◆ WHAT IS NEEDED ◆
Every line of the data is to be reproduced exactly.
□ □ □ □ □ □ □
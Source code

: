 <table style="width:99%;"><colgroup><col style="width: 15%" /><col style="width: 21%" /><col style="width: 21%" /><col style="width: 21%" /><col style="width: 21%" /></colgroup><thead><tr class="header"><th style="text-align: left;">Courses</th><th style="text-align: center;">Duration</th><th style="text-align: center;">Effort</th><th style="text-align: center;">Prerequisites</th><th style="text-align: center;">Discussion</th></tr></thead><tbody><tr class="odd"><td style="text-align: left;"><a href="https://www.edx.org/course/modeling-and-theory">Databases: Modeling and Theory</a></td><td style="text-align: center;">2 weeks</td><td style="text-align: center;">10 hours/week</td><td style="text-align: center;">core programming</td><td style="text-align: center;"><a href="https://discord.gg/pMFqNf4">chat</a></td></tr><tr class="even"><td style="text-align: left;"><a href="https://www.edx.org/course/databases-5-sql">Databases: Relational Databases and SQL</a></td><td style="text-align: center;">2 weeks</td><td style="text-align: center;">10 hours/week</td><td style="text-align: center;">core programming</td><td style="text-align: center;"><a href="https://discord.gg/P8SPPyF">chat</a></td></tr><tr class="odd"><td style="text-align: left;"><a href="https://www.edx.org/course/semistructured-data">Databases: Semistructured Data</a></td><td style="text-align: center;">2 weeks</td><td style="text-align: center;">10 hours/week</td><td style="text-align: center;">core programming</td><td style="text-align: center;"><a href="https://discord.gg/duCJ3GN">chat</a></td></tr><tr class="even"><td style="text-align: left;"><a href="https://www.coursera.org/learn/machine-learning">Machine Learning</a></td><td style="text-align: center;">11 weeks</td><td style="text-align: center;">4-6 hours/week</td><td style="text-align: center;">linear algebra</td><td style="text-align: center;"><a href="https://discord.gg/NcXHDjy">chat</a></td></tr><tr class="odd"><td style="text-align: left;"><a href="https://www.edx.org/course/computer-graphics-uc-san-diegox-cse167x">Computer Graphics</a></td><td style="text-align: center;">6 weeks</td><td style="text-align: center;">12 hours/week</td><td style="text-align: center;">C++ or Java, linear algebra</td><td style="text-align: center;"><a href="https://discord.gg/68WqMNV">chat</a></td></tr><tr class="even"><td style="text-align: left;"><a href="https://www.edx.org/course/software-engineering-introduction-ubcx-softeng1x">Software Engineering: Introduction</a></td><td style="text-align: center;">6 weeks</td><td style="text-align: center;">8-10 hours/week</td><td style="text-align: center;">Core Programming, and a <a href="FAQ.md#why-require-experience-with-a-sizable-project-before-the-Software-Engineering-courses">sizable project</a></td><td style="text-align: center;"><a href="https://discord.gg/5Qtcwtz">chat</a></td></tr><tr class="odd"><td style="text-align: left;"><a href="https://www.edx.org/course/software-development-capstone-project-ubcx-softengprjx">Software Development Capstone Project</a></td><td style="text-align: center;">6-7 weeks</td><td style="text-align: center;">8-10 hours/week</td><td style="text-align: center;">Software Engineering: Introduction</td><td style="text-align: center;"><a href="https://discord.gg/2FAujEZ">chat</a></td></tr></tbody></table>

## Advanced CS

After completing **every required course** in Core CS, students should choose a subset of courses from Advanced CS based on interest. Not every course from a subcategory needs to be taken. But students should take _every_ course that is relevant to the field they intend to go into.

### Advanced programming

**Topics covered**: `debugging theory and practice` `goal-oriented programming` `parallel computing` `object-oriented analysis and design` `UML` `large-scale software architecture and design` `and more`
□ □ □ □ □ □ □
◆ SOLUTION TO THIS PROBLEM ◆
Source code

: <table style="width:99%;"><colgroup><col style="width: 15%" /><col style="width: 21%" /><col style="width: 21%" /><col style="width: 21%" /><col style="width: 21%" /></colgroup><thead><tr class="header"><th style="text-align: left;">Courses</th><th style="text-align: center;">Duration</th><th style="text-align: center;">Effort</th><th style="text-align: center;">Prerequisites</th><th style="text-align: center;">Discussion</th></tr></thead><tbody><tr class="odd"><td style="text-align: left;"><a href="https://www.edx.org/course/modeling-and-theory">Databases: Modeling and Theory</a></td><td style="text-align: center;">2 weeks</td><td style="text-align: center;">10 hours/week</td><td style="text-align: center;">core programming</td><td style="text-align: center;"><a href="https://discord.gg/pMFqNf4">chat</a></td></tr><tr class="even"><td style="text-align: left;"><a href="https://www.edx.org/course/databases-5-sql">Databases: Relational Databases and SQL</a></td><td style="text-align: center;">2 weeks</td><td style="text-align: center;">10 hours/week</td><td style="text-align: center;">core programming</td><td style="text-align: center;"><a href="https://discord.gg/P8SPPyF">chat</a></td></tr><tr class="odd"><td style="text-align: left;"><a href="https://www.edx.org/course/semistructured-data">Databases: Semistructured Data</a></td><td style="text-align: center;">2 weeks</td><td style="text-align: center;">10 hours/week</td><td style="text-align: center;">core programming</td><td style="text-align: center;"><a href="https://discord.gg/duCJ3GN">chat</a></td></tr><tr class="even"><td style="text-align: left;"><a href="https://www.coursera.org/learn/machine-learning">Machine Learning</a></td><td style="text-align: center;">11 weeks</td><td style="text-align: center;">4-6 hours/week</td><td style="text-align: center;">linear algebra</td><td style="text-align: center;"><a href="https://discord.gg/NcXHDjy">chat</a></td></tr><tr class="odd"><td style="text-align: left;"><a href="https://www.edx.org/course/computer-graphics-uc-san-diegox-cse167x">Computer Graphics</a></td><td style="text-align: center;">6 weeks</td><td style="text-align: center;">12 hours/week</td><td style="text-align: center;">C++ or Java, linear algebra</td><td style="text-align: center;"><a href="https://discord.gg/68WqMNV">chat</a></td></tr><tr class="even"><td style="text-align: left;"><a href="https://www.edx.org/course/software-engineering-introduction-ubcx-softeng1x">Software Engineering: Introduction</a></td><td style="text-align: center;">6 weeks</td><td style="text-align: center;">8-10 hours/week</td><td style="text-align: center;">Core Programming, and a <a href="FAQ.md#why-require-experience-with-a-sizable-project-before-the-Software-Engineering-courses">sizable project</a></td><td style="text-align: center;"><a href="https://discord.gg/5Qtcwtz">chat</a></td></tr><tr class="odd"><td style="text-align: left;"><a href="https://www.edx.org/course/software-development-capstone-project-ubcx-softengprjx">Software Development Capstone Project</a></td><td style="text-align: center;">6-7 weeks</td><td style="text-align: center;">8-10 hours/week</td><td style="text-align: center;">Software Engineering: Introduction</td><td style="text-align: center;"><a href="https://discord.gg/2FAujEZ">chat</a></td></tr></tbody></table>

## Advanced CS

After completing **every required course** in Core CS, students should choose a subset of courses from Advanced CS based on interest. Not every course from a subcategory needs to be taken. But students should take _every_ course that is relevant to the field they intend to go into.

### Advanced programming

**Topics covered**: `debugging theory and practice` `goal-oriented programming` `parallel computing` `object-oriented analysis and design` `UML` `large-scale software architecture and design` `and more`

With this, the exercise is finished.